TASK DESCRIPTION:
Everything from the line containing "Que al acceder" through the line containing "some web development." in the listing below should be copied exactly, and nothing more.

RECORDED INFORMATION:
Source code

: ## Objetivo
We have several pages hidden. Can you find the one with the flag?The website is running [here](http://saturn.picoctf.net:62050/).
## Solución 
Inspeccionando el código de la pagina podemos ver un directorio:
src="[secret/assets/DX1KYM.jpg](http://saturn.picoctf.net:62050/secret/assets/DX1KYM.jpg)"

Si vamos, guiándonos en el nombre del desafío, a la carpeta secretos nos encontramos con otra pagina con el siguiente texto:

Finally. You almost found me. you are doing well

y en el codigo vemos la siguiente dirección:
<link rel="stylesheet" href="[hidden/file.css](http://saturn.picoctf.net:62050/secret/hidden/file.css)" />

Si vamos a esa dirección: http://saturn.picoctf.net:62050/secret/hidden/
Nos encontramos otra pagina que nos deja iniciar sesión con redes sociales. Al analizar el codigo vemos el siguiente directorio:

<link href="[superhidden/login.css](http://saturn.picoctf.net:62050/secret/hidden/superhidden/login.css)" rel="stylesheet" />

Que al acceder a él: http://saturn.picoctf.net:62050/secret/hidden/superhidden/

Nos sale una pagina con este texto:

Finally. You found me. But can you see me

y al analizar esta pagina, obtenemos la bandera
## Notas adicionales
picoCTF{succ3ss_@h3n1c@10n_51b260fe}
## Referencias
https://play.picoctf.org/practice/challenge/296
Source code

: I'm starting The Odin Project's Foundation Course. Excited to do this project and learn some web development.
==
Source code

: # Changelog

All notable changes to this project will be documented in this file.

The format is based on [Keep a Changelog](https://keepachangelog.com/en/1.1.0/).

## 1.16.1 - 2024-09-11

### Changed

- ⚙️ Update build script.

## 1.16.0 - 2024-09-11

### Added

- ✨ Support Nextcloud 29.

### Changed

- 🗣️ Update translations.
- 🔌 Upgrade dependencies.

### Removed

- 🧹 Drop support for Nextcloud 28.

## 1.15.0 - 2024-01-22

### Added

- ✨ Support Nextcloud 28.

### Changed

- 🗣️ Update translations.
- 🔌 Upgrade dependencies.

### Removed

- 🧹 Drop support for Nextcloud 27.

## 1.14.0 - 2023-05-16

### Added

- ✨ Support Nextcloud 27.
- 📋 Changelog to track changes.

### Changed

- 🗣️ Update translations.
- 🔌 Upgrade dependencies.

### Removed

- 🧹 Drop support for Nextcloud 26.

TASK RESULT:
Que al acceder a él: http://saturn.picoctf.net:62050/secret/hidden/superhidden/

Nos sale una pagina con este texto:

Finally. You found me. But can you see me

y al analizar esta pagina, obtenemos la bandera
## Notas adicionales
picoCTF{succ3ss_@h3n1c@10n_51b260fe}
## Referencias
https://play.picoctf.org/practice/challenge/296
Source code

: I'm starting The Odin Project's Foundation Course. Excited to do this project and learn some web development.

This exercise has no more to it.